校名・校章・校歌について
校名・校章について
「樟蔭」という校名は、「樟(くす)の余芳の蔭(あやかるの意)」、つまり、「楠木正成夫人のいつまでも残る遺徳(余芳)にあやかる。」という意味から付けられ、本学園が、創立の地を楠木正成(くすのきまさしげ)ゆかりの河内に定めたことに由来しています。楠木正成は、巧みな兵法と知略により、後醍醐天皇の篤い信任を受け、建武の新政権成立後は河内・和泉国の守護となり、後世の人々から「大楠(だいなん)公(こう)」として慕われた南北朝時代の文武に長けた武将でした。大正時代の子どもたちも、楠木正成の武勇伝や楠公夫人・お久の方の賢婦人ぶりを伝記などで見聞きして育ったのです。現在とは異なる当時の世相の中では、楠木氏一族は映画に登場するヒーロー的な存在だったのでしょう。夫、正成の死後も、長男正行(まさつら)を始めとする6人の子どもを立派に育て上げたお久の方を偲び、「樟の余芳にあやかって」名付けられた「樟蔭」という校名には、前途有為な若者への創立者の深い愛情と、成長への願いが込められています。「樟蔭」と名付けられたことは、当時の時代背景と深く関わっています。
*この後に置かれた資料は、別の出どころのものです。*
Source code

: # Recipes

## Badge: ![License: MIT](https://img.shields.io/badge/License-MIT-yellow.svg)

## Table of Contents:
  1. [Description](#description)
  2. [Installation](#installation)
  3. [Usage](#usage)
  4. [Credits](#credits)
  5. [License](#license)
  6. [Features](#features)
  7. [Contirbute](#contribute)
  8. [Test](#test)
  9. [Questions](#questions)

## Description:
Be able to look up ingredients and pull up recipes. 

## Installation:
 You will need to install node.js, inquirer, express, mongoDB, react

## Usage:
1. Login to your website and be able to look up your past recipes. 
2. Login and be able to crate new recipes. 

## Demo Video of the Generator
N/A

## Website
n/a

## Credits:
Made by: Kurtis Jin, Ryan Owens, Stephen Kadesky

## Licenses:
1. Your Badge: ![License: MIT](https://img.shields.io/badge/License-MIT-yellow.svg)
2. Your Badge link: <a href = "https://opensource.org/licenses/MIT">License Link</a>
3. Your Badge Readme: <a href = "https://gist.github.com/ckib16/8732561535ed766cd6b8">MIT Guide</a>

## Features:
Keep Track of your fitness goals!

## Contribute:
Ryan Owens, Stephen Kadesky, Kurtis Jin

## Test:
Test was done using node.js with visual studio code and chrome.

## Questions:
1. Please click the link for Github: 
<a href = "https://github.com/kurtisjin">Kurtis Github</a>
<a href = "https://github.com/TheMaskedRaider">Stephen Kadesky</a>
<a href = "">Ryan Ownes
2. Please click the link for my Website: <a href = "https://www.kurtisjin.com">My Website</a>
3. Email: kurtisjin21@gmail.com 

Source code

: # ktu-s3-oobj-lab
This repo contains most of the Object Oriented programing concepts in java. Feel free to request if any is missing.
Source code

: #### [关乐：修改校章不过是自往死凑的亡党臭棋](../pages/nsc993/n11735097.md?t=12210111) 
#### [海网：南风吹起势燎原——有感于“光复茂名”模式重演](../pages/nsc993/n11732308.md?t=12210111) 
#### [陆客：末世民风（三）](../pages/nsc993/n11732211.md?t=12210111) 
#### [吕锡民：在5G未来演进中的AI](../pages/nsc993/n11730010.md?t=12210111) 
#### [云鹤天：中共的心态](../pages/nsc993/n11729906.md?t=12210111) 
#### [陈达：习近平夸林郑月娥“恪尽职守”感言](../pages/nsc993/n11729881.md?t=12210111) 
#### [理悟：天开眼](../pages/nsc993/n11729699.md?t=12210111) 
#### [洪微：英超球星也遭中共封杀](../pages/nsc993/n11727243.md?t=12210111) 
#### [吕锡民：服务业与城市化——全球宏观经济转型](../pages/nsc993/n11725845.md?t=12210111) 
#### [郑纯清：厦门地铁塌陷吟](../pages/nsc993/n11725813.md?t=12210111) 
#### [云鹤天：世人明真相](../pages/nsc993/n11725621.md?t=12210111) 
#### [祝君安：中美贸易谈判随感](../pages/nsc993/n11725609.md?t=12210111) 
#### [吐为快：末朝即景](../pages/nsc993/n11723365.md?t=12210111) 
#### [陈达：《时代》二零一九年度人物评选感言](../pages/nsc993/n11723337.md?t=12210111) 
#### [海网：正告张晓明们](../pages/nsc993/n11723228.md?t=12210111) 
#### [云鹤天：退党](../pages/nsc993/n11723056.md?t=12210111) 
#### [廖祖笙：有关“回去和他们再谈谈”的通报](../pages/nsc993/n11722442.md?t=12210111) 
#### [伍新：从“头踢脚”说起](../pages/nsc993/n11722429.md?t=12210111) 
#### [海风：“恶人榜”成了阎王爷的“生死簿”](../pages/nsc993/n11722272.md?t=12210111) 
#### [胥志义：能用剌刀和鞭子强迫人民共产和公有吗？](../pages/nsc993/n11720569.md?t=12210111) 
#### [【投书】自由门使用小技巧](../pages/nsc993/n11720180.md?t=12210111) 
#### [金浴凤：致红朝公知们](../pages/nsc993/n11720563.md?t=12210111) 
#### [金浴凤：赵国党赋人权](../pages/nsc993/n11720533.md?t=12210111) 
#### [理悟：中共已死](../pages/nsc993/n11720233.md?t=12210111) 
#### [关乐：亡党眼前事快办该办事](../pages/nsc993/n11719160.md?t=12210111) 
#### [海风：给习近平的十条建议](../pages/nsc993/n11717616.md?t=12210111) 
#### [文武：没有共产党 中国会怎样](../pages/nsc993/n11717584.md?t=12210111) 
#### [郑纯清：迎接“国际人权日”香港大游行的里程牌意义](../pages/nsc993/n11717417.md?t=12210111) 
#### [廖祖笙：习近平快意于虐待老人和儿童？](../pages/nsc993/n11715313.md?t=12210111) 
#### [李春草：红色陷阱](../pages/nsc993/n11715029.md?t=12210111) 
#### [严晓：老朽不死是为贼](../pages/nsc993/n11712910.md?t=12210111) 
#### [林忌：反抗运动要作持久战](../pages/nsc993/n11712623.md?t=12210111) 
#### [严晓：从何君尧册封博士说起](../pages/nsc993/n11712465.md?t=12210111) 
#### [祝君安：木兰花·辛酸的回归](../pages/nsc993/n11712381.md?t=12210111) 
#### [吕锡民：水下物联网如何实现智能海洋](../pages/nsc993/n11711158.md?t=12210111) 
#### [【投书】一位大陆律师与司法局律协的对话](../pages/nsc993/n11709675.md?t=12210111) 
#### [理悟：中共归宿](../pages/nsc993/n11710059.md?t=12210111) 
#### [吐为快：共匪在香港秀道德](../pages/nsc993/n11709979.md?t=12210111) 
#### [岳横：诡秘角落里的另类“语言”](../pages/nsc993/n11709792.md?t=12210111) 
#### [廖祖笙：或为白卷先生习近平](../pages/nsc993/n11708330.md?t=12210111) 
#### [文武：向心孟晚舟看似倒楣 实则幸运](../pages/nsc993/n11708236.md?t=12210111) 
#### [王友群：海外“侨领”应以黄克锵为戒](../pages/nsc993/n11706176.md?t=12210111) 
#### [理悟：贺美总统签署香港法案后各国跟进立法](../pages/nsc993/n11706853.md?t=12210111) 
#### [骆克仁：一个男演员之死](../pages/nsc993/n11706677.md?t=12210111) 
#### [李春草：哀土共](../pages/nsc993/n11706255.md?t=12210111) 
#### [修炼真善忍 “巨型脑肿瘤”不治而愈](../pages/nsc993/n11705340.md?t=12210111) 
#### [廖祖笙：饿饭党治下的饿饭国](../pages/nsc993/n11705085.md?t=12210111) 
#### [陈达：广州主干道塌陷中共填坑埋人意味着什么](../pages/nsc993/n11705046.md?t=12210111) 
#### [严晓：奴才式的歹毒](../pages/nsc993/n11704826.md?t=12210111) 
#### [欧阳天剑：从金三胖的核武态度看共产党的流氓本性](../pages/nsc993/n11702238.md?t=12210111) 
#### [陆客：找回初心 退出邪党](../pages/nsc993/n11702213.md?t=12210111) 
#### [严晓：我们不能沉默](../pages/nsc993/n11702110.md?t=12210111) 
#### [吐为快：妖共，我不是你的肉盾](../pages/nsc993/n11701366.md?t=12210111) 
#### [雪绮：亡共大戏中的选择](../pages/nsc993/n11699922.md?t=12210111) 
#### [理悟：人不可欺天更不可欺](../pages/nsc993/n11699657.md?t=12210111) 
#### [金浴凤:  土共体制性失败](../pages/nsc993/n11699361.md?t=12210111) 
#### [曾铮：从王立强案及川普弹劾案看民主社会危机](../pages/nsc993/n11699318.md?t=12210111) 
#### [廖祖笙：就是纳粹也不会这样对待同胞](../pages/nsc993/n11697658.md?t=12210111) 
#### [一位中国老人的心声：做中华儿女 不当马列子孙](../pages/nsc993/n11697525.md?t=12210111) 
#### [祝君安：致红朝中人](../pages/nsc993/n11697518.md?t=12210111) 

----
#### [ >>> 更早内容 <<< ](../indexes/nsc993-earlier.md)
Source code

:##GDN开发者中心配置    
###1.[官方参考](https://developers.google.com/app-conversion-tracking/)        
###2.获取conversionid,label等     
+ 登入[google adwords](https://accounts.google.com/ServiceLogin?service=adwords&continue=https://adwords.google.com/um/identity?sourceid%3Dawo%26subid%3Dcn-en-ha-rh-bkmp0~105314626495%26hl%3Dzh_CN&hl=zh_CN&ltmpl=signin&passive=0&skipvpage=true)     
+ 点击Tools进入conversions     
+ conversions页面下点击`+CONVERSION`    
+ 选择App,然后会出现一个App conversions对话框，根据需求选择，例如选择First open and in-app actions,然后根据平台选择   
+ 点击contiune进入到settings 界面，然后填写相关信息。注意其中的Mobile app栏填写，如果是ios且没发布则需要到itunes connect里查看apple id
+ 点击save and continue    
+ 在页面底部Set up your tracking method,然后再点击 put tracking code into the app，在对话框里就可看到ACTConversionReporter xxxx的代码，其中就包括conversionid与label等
「菊と水」をかたどった校章も、楠公の旗印に由来しています。菊は朝廷を、水の流れは農民にとって最も大切な「水分(みくまり)の神」をシンボリックに表したものといわれています。
樟蔭校歌
樟蔭校歌の発祥
樟蔭の校歌は、樟蔭高等女学校の初代校長である伊賀駒吉郎による作詞、日本を代表する作曲家であった信時潔の作曲により、樟蔭高等女学校創立10周年にあたる1927(昭和2)年に作成された。
作曲者 信時 潔(のぶとき きよし)について
大阪府出身。1887(明治20)年に牧師の子として生まれ、幼少より賛美歌に親しんだ。大阪の市岡中学を経て、東京音楽学校器楽部および研究科器楽部でチェロを学び、その後、同科作曲部に移り、助教授、教授を勤めた。
主な作品には、交声曲『海道東征』、歌曲集『沙羅』、戦時歌謡(国民唱歌)『海ゆかば』(大日本帝国海軍の将官礼式用儀制曲『海ゆかば』とは同名異曲)、ピアノ組曲『木の葉集』、合唱曲『紀の国の歌』、『鎮魂頌』などがある。芸術音楽のみならず文部省唱歌『電車ごっこ』等を作曲。戦前戦後を通じて学校の音楽教科書の編纂、監修にも力を注いだ。
また、慶應義塾塾歌、学習院院歌、開成学園校歌、帝京中学校・高等学校校歌など数多くの校歌や社歌を手がけ、生涯でおよそ1000曲に上る曲を作曲。
1963年に文化功労者として顕彰され、1964年に勲三等旭日中綬章を叙勲された。1965年没。